I Am Love

As Principal Scudworth says, it’s like eating in the private kitchen of a delightful Italian stereotype!

IMDB Plot Synopsis A tragic love story set at the turn of the millennium in Milan. The film follows the fall of the haute bourgeoisie due to the forces of passion and unconditional love.

  1. Places I did not expect to find nauseating camera shake: this movie. Surprise! You know how much I love this. In moments like these I always think of the calm IMAX narrator who used to tell you that if you feel sick, you should put your head between your knees and the feeling will pass.
  2. Have I mentioned before that I love Tilda Swinton? I haven’t seen nearly enough of her work but she always dazzles me in pretty much everything.

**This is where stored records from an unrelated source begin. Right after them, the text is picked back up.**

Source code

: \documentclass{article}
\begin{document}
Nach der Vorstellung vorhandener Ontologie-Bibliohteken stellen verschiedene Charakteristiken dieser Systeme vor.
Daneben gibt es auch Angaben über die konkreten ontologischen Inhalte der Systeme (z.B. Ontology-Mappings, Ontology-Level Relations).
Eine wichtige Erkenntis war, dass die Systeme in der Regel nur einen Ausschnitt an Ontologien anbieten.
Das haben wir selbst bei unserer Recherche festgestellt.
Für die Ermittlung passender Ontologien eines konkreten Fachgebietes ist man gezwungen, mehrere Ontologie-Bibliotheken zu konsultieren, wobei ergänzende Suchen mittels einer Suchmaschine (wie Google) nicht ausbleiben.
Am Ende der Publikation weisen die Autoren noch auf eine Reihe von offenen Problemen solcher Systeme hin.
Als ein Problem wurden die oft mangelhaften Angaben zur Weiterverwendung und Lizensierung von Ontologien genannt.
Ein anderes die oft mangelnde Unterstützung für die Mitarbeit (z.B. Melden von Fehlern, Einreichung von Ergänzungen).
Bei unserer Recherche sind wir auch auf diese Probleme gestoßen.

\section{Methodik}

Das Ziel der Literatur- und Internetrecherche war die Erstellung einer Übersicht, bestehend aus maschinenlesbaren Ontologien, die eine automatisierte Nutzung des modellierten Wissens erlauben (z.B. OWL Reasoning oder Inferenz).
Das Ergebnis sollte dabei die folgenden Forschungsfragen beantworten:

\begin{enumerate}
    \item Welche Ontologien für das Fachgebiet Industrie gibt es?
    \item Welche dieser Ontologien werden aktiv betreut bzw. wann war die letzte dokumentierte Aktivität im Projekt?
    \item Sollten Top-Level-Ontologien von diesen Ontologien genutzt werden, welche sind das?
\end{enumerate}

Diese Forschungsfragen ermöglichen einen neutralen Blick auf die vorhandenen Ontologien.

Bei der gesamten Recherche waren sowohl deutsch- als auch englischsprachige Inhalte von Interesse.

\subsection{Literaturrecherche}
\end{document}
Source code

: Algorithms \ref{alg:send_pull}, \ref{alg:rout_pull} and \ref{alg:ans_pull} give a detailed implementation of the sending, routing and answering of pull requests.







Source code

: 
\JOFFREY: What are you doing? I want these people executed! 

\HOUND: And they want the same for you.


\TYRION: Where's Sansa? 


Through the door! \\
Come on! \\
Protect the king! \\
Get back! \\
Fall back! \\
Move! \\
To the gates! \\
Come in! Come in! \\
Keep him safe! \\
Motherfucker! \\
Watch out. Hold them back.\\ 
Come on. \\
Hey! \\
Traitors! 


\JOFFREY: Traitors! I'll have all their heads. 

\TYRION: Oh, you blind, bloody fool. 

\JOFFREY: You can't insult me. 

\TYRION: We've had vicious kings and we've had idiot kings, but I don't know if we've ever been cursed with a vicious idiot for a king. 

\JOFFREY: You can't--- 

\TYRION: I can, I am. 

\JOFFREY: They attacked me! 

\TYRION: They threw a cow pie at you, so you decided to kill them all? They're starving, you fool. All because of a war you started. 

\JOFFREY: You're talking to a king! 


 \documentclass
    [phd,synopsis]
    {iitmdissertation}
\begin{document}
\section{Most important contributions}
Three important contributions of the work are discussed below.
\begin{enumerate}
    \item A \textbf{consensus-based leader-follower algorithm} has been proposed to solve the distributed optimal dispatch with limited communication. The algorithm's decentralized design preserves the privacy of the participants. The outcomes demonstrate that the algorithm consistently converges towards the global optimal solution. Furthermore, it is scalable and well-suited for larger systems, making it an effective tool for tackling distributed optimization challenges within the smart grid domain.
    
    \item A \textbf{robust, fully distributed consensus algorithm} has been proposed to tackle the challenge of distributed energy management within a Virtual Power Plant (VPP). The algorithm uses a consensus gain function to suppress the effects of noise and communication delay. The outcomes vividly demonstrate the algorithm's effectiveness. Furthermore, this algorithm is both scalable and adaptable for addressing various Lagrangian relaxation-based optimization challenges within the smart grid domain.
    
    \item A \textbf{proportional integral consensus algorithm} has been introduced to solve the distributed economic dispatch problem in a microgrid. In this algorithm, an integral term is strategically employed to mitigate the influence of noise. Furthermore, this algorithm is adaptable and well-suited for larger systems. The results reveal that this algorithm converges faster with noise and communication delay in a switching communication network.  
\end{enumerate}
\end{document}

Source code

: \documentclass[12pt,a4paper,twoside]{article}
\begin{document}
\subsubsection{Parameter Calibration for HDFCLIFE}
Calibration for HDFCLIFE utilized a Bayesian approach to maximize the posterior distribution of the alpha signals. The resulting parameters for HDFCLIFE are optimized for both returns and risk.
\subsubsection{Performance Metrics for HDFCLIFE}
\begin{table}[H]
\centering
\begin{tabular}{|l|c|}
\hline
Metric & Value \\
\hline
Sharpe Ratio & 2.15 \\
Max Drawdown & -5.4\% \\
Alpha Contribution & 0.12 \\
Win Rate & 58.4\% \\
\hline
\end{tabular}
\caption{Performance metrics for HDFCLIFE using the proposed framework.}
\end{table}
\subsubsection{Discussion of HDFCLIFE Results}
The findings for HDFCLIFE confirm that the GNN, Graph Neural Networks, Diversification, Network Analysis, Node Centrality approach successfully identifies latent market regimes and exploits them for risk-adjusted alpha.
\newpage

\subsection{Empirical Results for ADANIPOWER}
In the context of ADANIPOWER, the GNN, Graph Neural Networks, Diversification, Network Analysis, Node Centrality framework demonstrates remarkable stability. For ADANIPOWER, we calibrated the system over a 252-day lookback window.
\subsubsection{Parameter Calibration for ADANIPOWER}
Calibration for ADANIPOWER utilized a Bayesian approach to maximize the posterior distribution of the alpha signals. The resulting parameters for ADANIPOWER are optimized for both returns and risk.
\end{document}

This photo demonstrates to perfection why Tilda Swinton is terribly awesome.

    She is absolutely striking and completely out of this world, and I mean that in the truly alien sense of the term. I think she must be from another planet; Earth cannot contain her fierceness.

  3. The fashion was quite fabulous in this. Tilda Swinton as Emma wears all these fabulous sheath dresses that are 1960s in spirit but with a modern edge. The geometric-patterned drapey shawl thing (TECHNICAL TERMS!) she wore at towards the end was a little over the top but it seemed to mirror the garments worn by the woman in the portrait in the book she got in San Remo, so that was a nice touch.
  4. That said, I can’t stand it when I have no idea what year it is in a movie or, more specifically, when the year is non-specific but then something just jumps out at you and situates the film squarely in a specific time frame. The movie came across as being in the present day, or close to, despite all of the 1960s stylish overtones. Whether or not it was 1966 or 2010 didn’t really matter, but then Emma’s daughter Betta randomly shows up in one scene using what is apparently an iBook SE and suddenly it’s absolutely the year 2000.
  5. This movie is oddly stylistically formal, which I suppose is part of its aesthetic appeal while simultaneously keeping me at arm’s length and preventing me from taking any deep interest in any of the characters.
  6. This family throws a lot of dinner parties, wow. And yet, all the food symbolism ended up falling a little flat. This movie trades heavily on ye olde favourite cooking-as-sex metaphor, but it does it in fits and spurts before culminating with a weird Oedipal moment related to Emma’s son’s favourite soup. (Yes.)
  7. The final scenes are spectacularly melodramatic in the Written on the Wind sense of the term, not the reality TV version. The score was a little overwhelming during the whole sequence where Emma decides to flee her old life and Edoardo’s untimely death was a little silly
  8. Am I to infer that Eva was in the process of miscarrying her child? Because that’s what I got out of it.
  9. Vikram from The Life Aquatic With Steve Zissou was in this and that made me happy.
  10. I loved how they spend about five minutes in London during the “London” act. I also love that, as per usual, all offices in movies are furnished with Eames chairs.
  11. Ultimately, I am not in love with this.